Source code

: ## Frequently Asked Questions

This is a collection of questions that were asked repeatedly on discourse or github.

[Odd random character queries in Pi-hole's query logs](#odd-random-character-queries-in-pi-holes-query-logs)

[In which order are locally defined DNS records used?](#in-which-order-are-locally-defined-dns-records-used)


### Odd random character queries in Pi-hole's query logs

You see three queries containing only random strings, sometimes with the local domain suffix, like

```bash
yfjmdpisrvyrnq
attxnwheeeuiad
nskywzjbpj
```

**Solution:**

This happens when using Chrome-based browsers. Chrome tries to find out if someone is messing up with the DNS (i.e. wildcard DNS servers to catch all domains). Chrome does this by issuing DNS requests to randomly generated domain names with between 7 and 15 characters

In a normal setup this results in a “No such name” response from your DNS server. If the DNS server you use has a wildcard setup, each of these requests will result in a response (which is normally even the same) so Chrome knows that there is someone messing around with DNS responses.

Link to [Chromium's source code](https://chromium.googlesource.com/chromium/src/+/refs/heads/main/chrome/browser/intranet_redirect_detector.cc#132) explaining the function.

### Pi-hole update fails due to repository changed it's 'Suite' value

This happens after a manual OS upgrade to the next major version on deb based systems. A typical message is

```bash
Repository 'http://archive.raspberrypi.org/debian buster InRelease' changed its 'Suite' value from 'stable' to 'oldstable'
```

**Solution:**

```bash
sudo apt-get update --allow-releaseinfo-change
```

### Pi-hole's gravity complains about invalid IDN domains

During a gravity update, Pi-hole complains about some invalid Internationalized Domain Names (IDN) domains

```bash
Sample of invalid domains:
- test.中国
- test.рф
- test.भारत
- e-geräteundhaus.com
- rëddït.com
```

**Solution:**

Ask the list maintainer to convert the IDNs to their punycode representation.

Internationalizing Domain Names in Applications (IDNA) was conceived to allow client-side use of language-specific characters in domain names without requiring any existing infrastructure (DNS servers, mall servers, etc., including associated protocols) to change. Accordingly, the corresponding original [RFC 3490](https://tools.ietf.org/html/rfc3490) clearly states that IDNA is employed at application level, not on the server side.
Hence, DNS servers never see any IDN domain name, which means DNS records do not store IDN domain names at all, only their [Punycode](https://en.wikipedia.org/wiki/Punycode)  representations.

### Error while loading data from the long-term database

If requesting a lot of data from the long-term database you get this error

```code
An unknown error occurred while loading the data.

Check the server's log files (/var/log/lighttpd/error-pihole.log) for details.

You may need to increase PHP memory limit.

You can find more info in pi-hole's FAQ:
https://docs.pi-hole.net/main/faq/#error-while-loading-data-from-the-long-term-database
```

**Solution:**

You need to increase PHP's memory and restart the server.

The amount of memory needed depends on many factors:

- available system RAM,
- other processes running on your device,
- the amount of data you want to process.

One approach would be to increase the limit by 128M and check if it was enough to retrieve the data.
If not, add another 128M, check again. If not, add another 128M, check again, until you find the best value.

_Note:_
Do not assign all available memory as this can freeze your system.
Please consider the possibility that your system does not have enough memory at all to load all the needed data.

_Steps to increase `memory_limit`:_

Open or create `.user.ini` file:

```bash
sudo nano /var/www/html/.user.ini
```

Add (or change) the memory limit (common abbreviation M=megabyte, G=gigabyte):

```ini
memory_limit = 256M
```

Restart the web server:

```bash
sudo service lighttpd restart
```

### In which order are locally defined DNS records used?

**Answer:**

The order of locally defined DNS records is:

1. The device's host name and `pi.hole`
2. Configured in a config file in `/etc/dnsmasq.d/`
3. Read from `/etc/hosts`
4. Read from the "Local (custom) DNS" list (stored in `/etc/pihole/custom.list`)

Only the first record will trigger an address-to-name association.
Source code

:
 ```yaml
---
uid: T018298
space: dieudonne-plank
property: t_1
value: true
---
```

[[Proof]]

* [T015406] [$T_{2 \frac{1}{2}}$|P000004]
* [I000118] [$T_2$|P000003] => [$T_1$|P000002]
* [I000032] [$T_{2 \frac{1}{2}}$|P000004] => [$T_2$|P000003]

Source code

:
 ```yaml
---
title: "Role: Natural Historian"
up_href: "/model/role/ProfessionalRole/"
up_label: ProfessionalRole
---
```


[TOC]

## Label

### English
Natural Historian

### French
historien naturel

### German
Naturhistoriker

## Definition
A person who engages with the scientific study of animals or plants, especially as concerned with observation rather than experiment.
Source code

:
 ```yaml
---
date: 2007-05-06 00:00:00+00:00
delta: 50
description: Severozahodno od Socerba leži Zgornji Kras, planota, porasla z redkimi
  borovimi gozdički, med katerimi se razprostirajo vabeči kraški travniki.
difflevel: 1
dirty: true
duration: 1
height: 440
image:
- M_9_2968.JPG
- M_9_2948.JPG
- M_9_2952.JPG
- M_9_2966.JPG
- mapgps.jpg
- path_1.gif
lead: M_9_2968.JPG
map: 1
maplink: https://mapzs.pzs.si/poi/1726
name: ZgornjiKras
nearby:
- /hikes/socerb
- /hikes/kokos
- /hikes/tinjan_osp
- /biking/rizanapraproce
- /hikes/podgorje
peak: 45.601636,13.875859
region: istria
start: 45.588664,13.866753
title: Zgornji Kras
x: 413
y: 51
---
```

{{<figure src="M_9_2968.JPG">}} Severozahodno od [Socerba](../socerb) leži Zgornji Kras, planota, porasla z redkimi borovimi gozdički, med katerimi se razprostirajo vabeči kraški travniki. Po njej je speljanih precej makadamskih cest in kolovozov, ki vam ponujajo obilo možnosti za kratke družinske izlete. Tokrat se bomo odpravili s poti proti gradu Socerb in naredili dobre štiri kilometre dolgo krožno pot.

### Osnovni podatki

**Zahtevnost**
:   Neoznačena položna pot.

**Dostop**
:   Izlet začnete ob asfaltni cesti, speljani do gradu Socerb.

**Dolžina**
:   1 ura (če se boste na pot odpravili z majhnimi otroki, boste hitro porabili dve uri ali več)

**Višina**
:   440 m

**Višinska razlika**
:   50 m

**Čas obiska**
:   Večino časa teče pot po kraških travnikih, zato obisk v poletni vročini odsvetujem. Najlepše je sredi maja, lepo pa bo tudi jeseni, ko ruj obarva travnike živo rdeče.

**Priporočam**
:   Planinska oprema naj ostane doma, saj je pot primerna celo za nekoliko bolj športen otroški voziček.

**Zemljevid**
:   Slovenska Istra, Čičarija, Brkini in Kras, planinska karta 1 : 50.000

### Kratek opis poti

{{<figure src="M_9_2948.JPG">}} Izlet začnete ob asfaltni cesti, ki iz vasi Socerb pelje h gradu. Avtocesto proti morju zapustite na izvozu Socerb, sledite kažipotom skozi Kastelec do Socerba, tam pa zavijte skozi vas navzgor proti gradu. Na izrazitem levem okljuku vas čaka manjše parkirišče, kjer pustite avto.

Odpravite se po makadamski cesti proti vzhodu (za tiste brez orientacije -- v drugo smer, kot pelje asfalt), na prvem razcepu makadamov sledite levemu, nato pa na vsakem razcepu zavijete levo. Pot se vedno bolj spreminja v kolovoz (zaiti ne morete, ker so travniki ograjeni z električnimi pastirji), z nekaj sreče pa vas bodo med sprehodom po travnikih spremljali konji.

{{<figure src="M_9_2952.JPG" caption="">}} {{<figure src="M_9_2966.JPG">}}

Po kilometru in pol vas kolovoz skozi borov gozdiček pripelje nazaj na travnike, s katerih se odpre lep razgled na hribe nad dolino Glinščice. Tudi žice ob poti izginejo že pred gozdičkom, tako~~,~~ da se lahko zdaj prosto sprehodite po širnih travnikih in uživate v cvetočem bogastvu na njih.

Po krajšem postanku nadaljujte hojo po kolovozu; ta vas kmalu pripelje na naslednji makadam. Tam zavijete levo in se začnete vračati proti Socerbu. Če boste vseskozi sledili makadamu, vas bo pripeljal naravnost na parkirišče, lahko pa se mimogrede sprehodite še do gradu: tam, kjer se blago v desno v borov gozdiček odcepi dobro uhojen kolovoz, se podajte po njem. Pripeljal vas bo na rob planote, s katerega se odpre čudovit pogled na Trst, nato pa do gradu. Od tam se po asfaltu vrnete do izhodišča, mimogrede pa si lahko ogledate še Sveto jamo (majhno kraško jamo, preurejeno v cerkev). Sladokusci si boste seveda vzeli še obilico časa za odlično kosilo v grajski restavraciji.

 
────────
**Exercise requirements**
The expected answer is each line of the records above that includes the string "about".

**Answer box**
### Pi-hole's gravity complains about invalid IDN domains
During a gravity update, Pi-hole complains about some invalid Internationalized Domain Names (IDN) domains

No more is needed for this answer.